Problem details: Locate each line below that includes "processing" and reproduce it.

Dataset records:

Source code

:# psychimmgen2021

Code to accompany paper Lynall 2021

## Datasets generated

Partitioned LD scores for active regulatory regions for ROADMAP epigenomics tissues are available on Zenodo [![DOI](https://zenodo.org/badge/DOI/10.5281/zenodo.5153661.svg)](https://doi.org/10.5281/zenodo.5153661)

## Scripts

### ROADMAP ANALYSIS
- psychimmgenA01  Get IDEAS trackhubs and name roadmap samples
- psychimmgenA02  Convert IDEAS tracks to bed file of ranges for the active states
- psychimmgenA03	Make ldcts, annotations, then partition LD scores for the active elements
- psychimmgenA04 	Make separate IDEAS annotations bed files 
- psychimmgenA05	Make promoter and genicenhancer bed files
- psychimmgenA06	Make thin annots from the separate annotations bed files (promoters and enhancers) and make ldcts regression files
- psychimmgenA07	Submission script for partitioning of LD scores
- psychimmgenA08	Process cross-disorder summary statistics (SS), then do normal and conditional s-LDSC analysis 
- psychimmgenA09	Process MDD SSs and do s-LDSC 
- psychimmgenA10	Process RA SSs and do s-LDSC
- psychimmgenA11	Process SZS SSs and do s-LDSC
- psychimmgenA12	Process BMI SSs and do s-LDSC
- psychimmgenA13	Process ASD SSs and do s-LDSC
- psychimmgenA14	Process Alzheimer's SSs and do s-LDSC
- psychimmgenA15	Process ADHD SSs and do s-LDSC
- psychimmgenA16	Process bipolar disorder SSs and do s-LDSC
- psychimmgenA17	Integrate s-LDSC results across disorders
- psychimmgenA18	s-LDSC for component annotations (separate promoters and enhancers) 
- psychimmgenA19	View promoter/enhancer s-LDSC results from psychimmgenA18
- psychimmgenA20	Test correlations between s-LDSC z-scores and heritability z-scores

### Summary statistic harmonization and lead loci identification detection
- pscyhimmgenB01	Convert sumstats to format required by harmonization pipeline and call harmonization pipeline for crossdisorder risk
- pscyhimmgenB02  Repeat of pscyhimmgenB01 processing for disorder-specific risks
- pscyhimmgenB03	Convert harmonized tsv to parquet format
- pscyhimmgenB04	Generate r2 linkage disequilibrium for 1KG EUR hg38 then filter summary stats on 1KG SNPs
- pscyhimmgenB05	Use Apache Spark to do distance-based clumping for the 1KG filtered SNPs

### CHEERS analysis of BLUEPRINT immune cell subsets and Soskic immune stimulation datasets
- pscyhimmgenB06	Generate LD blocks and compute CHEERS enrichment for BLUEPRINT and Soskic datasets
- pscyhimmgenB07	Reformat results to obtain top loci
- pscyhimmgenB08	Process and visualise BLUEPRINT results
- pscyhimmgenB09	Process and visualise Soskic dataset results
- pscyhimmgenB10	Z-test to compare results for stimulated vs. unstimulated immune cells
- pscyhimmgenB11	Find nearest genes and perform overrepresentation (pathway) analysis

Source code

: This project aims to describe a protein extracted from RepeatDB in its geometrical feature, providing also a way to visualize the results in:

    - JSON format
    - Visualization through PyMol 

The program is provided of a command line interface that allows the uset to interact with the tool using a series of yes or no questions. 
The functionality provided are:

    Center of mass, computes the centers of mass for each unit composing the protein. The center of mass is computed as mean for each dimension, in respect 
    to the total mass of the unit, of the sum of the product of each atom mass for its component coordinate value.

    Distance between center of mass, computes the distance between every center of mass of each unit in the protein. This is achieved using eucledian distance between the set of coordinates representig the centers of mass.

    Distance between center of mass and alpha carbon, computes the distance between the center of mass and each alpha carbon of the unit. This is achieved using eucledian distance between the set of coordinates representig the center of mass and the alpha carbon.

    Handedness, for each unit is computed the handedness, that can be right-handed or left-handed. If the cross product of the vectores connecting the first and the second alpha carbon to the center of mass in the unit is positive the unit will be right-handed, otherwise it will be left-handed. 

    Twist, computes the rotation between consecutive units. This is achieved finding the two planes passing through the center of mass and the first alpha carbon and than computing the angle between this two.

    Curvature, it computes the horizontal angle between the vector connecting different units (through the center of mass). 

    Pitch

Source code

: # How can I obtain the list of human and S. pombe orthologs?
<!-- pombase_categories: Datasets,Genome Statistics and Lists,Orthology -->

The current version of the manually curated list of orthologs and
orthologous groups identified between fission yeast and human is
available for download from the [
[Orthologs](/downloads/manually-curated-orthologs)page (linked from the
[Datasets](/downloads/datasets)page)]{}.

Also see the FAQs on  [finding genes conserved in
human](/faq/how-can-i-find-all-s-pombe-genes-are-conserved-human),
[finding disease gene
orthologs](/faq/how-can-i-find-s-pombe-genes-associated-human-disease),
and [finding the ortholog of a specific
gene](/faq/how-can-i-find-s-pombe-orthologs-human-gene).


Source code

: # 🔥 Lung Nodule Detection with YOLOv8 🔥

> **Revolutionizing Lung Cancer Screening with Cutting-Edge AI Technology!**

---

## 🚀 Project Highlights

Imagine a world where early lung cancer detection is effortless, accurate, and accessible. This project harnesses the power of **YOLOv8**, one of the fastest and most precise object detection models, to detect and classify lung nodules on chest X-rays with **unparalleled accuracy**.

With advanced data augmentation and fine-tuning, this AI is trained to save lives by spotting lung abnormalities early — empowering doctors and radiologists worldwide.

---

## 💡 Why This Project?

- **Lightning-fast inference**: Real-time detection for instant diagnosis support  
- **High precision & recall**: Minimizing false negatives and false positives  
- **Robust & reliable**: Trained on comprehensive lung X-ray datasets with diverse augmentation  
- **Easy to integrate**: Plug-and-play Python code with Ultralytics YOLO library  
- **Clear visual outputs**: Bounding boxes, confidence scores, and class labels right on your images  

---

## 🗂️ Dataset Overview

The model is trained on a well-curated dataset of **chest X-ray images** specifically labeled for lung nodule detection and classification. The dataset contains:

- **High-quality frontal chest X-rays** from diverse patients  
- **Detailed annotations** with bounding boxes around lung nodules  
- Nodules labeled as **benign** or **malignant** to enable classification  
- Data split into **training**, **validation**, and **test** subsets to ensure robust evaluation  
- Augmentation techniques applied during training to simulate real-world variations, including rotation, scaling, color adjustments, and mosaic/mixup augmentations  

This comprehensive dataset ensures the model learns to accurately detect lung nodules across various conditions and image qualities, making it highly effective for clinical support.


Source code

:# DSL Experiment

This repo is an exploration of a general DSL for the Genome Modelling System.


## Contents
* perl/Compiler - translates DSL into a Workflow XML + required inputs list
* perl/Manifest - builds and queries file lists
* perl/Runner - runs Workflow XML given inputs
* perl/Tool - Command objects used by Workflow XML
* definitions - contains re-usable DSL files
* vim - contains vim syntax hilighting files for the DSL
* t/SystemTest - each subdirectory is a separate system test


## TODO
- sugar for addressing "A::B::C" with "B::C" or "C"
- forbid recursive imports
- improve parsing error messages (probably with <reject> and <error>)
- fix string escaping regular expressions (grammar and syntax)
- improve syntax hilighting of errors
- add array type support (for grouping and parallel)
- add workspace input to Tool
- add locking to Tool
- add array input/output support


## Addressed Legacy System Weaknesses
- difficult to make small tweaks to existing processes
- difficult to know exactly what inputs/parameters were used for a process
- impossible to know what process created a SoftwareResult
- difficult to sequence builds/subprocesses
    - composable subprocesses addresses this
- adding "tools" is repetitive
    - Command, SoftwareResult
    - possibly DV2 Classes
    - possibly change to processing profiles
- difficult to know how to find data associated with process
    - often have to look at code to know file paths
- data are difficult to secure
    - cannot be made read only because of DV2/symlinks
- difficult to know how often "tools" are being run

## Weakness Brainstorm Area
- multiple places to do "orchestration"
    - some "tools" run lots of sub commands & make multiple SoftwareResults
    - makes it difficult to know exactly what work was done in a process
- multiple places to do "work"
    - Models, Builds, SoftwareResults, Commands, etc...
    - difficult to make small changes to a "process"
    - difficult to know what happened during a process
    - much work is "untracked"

Completed exercise:
- pscyhimmgenB02  Repeat of pscyhimmgenB01 processing for disorder-specific risks
    - possibly change to processing profiles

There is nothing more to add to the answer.